The Walrus Blog

Ah, the potholed road!

GULU, UGANDA—A man in nicely pressed yet worn shirt and slacks stands in the cramped bus aisle, jostling for space among ladies selling candy, young boys with loaves of bread, hankies, knickknacks, bottles of juice—anything a passenger might want to buy before setting off from Kampala to Gulu, a town in Uganda’s northern region.

The man in slacks is selling one booklet with illustrations of anatomy and another, an English-Swahili phrase book. He reads the phrase book aloud, though it’s unclear if this is an explanatory or sales tactic, or both. My seatmate, a man with distinct Northern features, inquires about the anatomy book. Five k, or about $3, such a high price because the book was printed on South African paper, the man in the slacks says.

Unlikely, I think.

My seatmate takes a careful look, passes the book back to the man in the slacks, then yells to another passenger in Acholi, a language from the North, familiar to me from many trips there but still less familiar than Luganda, the dominant language in central Uganda.

Shania Twain plays on the radio and passengers make last-minute purchases—exchanges that take place unhurriedly, because although the bus is leaving, it isn’t leaving soon—not until every seat is filled.

Every seat is filled about an hour later and we set out on the journey north. We immediately drive off the main road, ostensibly to avoid the “jam” (traffic); the coaster rolls down a steep dirt road into a swampy slum, and does not emerge onto the main road for another hour.

We continue on through the area just north of the city. Luweero, once infamous for bodies buried three deep, the evidence of which is now buried deeper than those shallow graves, looks like every other idyllic part of this landscape, indistinguishable for its past atrocities as Northern Uganda is for its more present atrocities.

The bus stops at a trading centre (think strip mall without a parking lot, fluorescent lights, or chain stores, and— actually, don’t think strip mall, and instead think small block of stores made from concrete) and men and women selling roasted goat, barbecued bananas, liver and mineral water flock to the windows of the bus. Their aggressiveness is rewarded by the UGX 500 (thirty cents) I spend on yummy warm bananas. The seatmate who had declined the “South African” anatomy booklet buys two kebab-style sticks of liver, as if to make up for his lack of liver diagram.

We continue on as green hills recede and roll into yellow flatlands. From Bantu to Nilotic, from school uniforms in navys or maroons with sweaters and proper hems to smocks made from cheap fluorescent fabric, from stable and prosperous to reeling from insecurity and financially tottering.

I listen to the Beatles on my iPod and wonder how far they penetrated into Sub-Saharan Africa in the 1960s. Everyone now listens to BBC, but did they back then? The Beatles set the musical trajectory for the West for decades. Maybe their absence here at that crucial juncture explains the current popularity of Shania Twain.

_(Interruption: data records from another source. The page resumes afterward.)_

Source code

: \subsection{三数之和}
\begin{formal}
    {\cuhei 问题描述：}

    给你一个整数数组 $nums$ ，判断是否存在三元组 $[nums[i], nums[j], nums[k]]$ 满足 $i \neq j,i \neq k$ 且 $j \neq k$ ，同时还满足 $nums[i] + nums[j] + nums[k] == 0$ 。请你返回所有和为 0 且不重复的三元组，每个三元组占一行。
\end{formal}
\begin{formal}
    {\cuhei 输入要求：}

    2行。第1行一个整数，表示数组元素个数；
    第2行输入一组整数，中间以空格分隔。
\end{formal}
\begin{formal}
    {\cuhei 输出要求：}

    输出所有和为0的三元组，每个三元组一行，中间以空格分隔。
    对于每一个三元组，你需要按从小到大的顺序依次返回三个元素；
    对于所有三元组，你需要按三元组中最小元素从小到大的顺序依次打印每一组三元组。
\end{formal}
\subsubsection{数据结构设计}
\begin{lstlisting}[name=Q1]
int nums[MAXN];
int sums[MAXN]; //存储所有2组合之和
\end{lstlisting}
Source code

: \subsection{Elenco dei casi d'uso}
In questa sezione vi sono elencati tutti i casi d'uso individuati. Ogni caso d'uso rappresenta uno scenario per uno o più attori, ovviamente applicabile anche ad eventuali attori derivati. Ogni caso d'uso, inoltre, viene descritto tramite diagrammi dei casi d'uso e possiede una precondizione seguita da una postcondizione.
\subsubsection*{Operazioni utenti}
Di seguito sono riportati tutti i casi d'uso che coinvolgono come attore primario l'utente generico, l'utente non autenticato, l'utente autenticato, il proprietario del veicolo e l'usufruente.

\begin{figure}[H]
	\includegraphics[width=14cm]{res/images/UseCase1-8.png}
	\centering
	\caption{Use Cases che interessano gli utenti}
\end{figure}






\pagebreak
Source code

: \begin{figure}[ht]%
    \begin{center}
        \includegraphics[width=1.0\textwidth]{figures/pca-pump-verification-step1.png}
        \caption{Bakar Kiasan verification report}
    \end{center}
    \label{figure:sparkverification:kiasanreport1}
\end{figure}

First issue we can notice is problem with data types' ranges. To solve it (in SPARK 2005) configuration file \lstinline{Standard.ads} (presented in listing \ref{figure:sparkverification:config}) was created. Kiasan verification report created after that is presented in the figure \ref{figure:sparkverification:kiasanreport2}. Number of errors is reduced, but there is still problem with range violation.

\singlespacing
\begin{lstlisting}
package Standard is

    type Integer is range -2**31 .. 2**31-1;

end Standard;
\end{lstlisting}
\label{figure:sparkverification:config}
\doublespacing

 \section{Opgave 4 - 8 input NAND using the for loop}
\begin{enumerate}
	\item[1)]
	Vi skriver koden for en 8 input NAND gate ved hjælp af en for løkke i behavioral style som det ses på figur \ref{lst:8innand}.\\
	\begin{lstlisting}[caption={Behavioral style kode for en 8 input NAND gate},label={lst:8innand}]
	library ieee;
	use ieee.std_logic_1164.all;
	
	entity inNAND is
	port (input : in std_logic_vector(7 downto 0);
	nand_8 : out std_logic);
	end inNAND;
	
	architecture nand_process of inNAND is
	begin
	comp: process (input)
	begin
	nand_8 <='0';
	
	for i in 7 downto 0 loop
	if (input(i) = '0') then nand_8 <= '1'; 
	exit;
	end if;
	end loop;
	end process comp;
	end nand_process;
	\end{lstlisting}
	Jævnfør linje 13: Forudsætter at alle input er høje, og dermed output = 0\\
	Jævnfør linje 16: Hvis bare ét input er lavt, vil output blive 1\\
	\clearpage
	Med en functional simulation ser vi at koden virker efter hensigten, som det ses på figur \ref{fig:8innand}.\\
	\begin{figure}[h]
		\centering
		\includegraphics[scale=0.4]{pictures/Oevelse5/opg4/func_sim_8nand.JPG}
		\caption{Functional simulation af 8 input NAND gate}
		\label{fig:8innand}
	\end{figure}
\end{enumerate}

We travel on and my seatmate falls asleep, in spite of the pot-holed road, and his body lurches as the bus sways until he settles at an oblique angle in my personal space. I look out the window, now with streams of water and dirt obscuring my view of our forward momentum.

On my last trip here, an older Congolese gentleman and fellow journalist made us stop at every trading centre en route in search of the perfect cassava. On another trip a box full of baby chickens, several dozen of them, pecked at my feet.

After a while I remove my headphones and listen to the bus wheels on the tarmac, the wind sneaking through closed windows, the circus-like sound of the bus horn, perpetually in use as our bus driver announces our presence to other passing vehicles and villagers, and cows.

We arrive in town. In retrospect I feel nervous: seven hours’ journey, all that swaying from side to side, seems ominous after the fact. Exhausted from so much sitting, I pay UGX 1000 for a boda boda, motorcycle taxi, from the center of town to the guesthouse where I’m staying, which is 100 percent more than I should pay, and is also an extra 30 cents.

I ride on the back of the motorcycle in the light rain, and finally, I arrive at hotel to a hot meal, a cup of tea, and bad music videos on a fourteen-inch TV.

Tomorrow I continue but for now, I rest.